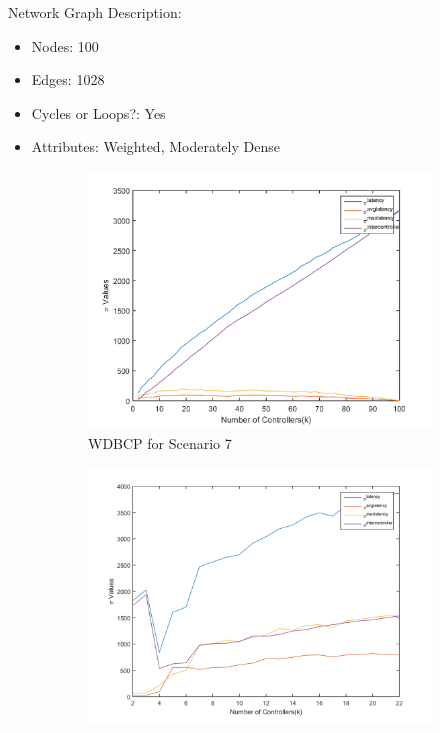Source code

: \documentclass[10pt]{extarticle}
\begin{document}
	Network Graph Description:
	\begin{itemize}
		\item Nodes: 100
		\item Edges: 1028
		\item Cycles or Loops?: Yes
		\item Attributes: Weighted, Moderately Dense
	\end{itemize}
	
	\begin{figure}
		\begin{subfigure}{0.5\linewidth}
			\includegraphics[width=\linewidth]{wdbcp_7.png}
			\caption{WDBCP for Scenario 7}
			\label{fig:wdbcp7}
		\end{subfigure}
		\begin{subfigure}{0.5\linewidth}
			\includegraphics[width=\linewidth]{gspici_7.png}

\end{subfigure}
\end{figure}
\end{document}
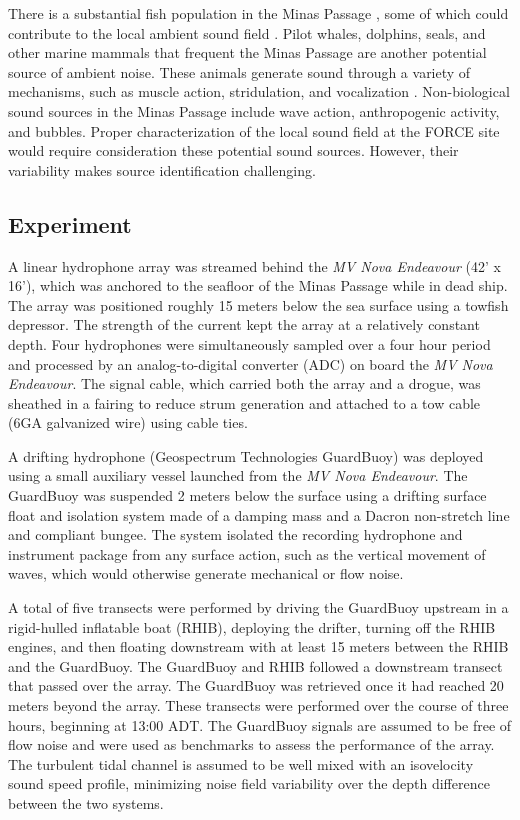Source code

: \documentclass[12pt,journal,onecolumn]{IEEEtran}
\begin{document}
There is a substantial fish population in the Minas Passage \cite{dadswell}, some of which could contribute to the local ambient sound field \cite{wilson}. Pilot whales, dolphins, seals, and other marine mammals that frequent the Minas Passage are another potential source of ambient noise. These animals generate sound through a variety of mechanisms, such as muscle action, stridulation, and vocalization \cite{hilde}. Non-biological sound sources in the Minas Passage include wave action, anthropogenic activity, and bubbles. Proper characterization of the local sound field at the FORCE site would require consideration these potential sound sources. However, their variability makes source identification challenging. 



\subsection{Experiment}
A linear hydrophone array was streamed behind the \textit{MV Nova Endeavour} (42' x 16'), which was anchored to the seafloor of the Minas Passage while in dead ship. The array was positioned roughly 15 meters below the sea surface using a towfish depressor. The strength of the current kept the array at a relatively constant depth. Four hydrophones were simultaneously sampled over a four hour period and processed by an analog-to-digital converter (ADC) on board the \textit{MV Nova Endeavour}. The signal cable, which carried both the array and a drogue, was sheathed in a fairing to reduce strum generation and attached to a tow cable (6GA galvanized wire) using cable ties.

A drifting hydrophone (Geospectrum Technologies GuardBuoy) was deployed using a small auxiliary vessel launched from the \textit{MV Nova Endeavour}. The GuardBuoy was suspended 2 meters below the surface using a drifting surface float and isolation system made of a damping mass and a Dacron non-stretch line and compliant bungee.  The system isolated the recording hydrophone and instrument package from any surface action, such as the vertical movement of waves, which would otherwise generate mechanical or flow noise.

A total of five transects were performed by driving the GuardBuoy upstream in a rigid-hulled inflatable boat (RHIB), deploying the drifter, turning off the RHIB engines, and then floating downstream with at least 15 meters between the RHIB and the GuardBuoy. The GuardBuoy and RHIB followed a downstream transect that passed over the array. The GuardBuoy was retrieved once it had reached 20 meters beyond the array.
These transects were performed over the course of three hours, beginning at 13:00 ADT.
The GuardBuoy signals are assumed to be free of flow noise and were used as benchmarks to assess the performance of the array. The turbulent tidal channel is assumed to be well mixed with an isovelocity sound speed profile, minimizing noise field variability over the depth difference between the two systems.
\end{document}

Goal of the exercise:
Return, from the data above, each line in which the string "field" appears.

Result:
There is a substantial fish population in the Minas Passage \cite{dadswell}, some of which could contribute to the local ambient sound field \cite{wilson}. Pilot whales, dolphins, seals, and other marine mammals that frequent the Minas Passage are another potential source of ambient noise. These animals generate sound through a variety of mechanisms, such as muscle action, stridulation, and vocalization \cite{hilde}. Non-biological sound sources in the Minas Passage include wave action, anthropogenic activity, and bubbles. Proper characterization of the local sound field at the FORCE site would require consideration these potential sound sources. However, their variability makes source identification challenging. 
The GuardBuoy signals are assumed to be free of flow noise and were used as benchmarks to assess the performance of the array. The turbulent tidal channel is assumed to be well mixed with an isovelocity sound speed profile, minimizing noise field variability over the depth difference between the two systems.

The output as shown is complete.